Mental Health
Educated People Live Longer
The importance of education is known to all. This significance of education is further solidified by a report released by CDC which states that education not only improves a person's financial status but is also the key for a longer life.
According to the report, higher education inculcates a person with a better sense of health habits and hygiene, which leads to him or her to live a longer life. It was found that a person who graduate from high school lives approximately nine years more than a person who don't graduate.
"Highly educated people tend to have healthier behaviors, avoid unhealthy ones and have more access to medical care when they need it," explained Amy Bernstein, a health services researcher for the National Center for Health Statistics and lead author of the study, to USA Today. "All of these factors are associated with better health."
According to researchers, shorter life spans have been reported consistently for over a decade now.

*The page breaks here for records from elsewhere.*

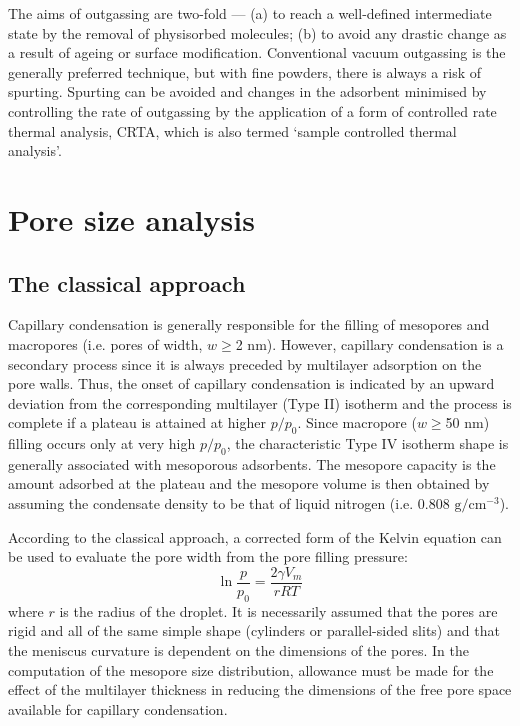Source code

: \documentclass[%
 reprint,
 amsmath,amssymb,
 aps,
10.5pt,
]{revtex4-1}
\begin{document}
The aims of outgassing are two-fold —
(a) to reach a well-defined intermediate state by
the removal of physisorbed molecules; (b) to
avoid any drastic change as a result of ageing
or surface modification. Conventional vacuum
outgassing is the generally preferred technique,
but with fine powders, there is always a risk of
spurting. Spurting can be avoided and changes
in the adsorbent minimised by controlling the
rate of outgassing by the application of a form
of controlled rate thermal analysis, CRTA,
which is also termed `sample controlled thermal
analysis'.

\section{Pore size analysis}
\subsection{The classical approach}
Capillary condensation is generally responsible
for the filling of mesopores and macropores (i.e.
pores of width, $w\geq$2 nm). However, capillary
condensation is a secondary process since it is
always preceded by multilayer adsorption on the
pore walls. Thus, the onset of capillary
condensation is indicated by an upward
deviation from the corresponding multilayer
(Type II) isotherm and the process is complete
if a plateau is attained at higher $p/p_0$. Since
macropore ($w \geq$50 nm) filling occurs only at
very high $p/p_0$, the characteristic Type IV
isotherm shape is generally associated with
mesoporous adsorbents. The mesopore capacity
is the amount adsorbed at the plateau and the
mesopore volume is then obtained by assuming
the condensate density to be that of liquid
nitrogen (i.e. 0.808 $\mathrm{g/cm^{-3}}$).

According to the classical approach, a
corrected form of the Kelvin equation can be
used to evaluate the pore width from the pore
filling pressure:
\begin{equation}
 	\ln{\frac{p}{p_0}} = \frac{2\gamma V_m}{rRT}
 \end{equation}
  where $r$ is the radius of the droplet. 
  It is necessarily assumed that the
pores are rigid and all of the same simple shape
(cylinders or parallel-sided slits) and that the
meniscus curvature is dependent on the
dimensions of the pores. In the computation of
the mesopore size distribution, allowance must
be made for the effect of the multilayer
thickness in reducing the dimensions of the free
pore space available for capillary condensation.
\end{document}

In 2010, it was reported that 31 percent people aged between 25 and 64 having a high school diploma or less were smokers while only 24 percent of the people who had a college degree smoked and a mere 9 percent of people with a graduate diploma were smokers.
According to HealthDay, the benefits of a higher education differed between the two sexes. More than 25 percent of the women without a degree were obese. However, education didn't affect obesity when it came to men. Also, it was observed that higher education had a better effect on the life span of men than women. According to the reports highly educated men live nine years longer than other men, where as highly educated women live eight years longer than other women.
Lesser educated people are also in a poorer financial situation. Hence, more often than not, their living conditions are not very healthy. This is another reason why better educated people live longer. Bernstein says. "It's all interconnected."